Scan the entries below and extract each line with the word "Redemísti" in it.

_ _ _ _ _

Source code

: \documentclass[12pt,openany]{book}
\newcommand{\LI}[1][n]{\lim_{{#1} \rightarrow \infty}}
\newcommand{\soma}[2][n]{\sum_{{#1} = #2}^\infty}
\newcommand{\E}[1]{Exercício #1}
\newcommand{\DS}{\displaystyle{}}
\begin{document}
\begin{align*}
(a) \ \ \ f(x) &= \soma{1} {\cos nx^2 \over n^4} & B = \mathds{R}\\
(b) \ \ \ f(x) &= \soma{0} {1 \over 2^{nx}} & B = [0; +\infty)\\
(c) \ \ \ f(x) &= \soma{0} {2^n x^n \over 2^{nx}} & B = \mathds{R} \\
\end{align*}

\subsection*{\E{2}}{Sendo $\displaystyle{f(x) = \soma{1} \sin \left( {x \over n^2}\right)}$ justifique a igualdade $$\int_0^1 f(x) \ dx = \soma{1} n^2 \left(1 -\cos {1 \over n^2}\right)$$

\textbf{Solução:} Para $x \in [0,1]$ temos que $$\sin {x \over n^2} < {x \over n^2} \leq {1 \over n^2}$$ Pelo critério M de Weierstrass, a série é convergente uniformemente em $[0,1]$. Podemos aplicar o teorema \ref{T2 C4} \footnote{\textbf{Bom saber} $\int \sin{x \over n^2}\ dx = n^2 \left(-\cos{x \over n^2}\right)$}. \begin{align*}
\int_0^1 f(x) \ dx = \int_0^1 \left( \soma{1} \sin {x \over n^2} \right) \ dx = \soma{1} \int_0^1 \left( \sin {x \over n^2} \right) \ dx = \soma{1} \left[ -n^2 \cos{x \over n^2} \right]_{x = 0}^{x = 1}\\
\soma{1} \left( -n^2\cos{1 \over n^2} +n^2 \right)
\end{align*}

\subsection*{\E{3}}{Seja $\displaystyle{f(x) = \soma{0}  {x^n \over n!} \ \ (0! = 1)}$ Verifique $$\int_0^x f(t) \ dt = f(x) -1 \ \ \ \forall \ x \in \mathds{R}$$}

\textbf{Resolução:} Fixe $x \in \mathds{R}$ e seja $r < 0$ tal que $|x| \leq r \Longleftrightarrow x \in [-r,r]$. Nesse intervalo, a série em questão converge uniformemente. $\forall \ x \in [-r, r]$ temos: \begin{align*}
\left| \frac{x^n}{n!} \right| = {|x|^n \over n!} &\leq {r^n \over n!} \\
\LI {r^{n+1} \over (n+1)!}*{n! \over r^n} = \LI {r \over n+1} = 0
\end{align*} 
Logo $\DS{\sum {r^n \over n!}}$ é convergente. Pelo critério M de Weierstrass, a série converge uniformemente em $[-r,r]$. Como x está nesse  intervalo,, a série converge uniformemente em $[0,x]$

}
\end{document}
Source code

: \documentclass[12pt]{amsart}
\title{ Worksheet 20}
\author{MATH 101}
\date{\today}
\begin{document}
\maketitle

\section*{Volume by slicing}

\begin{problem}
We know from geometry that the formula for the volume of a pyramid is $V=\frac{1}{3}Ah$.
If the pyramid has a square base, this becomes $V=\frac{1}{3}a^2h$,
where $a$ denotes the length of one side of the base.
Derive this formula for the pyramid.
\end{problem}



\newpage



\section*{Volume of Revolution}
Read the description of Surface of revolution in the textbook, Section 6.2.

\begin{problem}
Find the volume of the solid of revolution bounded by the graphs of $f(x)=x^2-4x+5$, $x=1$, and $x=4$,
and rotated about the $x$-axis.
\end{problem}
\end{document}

_ _ _ _ _

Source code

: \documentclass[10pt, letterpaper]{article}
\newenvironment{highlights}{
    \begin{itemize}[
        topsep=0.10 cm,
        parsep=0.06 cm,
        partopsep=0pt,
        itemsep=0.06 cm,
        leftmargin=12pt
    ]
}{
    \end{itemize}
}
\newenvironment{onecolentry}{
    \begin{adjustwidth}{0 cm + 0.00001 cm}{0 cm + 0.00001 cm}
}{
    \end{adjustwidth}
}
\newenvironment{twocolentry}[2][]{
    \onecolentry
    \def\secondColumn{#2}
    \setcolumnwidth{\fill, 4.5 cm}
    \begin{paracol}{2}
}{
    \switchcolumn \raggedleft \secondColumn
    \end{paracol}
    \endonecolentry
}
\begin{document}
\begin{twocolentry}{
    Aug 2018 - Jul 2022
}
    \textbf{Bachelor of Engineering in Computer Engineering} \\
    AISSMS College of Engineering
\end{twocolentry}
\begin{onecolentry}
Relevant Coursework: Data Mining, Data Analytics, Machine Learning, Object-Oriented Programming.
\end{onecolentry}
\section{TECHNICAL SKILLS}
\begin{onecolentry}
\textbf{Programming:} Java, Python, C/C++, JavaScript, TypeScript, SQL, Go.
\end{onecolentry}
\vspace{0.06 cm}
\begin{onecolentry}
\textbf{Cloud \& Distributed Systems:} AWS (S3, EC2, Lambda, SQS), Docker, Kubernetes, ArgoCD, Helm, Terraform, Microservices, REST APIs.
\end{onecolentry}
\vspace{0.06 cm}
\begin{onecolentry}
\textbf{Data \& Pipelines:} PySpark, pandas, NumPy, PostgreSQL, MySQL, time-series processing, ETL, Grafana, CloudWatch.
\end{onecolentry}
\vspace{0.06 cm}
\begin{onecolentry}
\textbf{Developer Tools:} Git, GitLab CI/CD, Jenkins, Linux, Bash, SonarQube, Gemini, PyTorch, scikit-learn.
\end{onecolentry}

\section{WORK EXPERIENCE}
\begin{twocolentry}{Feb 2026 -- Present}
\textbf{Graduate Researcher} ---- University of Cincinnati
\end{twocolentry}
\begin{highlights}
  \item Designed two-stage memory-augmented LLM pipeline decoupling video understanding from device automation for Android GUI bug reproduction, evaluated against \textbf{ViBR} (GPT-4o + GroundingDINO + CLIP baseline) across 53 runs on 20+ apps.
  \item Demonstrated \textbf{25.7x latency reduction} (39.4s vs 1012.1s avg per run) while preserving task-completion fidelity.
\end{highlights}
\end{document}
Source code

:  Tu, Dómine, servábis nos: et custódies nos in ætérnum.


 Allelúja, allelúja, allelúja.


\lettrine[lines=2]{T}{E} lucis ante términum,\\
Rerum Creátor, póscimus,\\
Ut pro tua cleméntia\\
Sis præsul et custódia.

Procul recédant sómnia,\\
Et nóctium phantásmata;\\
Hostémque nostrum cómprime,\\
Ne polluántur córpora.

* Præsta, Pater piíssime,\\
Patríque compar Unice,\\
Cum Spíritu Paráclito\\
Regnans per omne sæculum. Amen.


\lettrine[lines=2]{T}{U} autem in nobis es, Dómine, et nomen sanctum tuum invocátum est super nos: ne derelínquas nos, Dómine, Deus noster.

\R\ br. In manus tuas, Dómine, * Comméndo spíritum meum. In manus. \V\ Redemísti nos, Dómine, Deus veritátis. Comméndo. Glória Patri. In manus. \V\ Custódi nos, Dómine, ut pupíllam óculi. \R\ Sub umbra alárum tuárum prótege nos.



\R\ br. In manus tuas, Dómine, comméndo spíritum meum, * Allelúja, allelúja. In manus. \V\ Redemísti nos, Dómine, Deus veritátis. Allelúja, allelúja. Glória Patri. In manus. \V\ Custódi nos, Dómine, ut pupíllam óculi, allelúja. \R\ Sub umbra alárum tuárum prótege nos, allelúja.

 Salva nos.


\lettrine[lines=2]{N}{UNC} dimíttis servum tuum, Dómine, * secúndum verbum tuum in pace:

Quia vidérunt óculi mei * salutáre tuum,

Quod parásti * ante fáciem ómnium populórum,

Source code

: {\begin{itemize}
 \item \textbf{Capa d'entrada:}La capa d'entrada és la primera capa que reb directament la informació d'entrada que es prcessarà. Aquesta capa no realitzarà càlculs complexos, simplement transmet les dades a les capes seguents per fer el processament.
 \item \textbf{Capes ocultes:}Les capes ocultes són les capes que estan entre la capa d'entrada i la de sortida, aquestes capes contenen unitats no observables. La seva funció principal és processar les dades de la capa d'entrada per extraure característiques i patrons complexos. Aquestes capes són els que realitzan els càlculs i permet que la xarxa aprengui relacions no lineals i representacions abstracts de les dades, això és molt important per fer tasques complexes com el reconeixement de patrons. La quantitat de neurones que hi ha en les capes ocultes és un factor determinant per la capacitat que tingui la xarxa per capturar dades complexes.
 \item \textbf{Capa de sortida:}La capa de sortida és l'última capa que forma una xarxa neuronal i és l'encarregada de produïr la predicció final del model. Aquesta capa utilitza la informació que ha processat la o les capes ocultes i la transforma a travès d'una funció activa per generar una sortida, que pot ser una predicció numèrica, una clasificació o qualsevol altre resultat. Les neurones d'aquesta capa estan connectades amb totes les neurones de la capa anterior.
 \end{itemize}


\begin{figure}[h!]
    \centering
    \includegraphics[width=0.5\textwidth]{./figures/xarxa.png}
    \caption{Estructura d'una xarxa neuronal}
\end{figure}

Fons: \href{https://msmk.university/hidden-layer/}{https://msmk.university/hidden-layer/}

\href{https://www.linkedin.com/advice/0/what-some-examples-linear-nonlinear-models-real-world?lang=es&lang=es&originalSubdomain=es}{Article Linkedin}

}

_ _ _ _ _

### Final answer
\R\ br. In manus tuas, Dómine, * Comméndo spíritum meum. In manus. \V\ Redemísti nos, Dómine, Deus veritátis. Comméndo. Glória Patri. In manus. \V\ Custódi nos, Dómine, ut pupíllam óculi. \R\ Sub umbra alárum tuárum prótege nos.
\R\ br. In manus tuas, Dómine, comméndo spíritum meum, * Allelúja, allelúja. In manus. \V\ Redemísti nos, Dómine, Deus veritátis. Allelúja, allelúja. Glória Patri. In manus. \V\ Custódi nos, Dómine, ut pupíllam óculi, allelúja. \R\ Sub umbra alárum tuárum prótege nos, allelúja.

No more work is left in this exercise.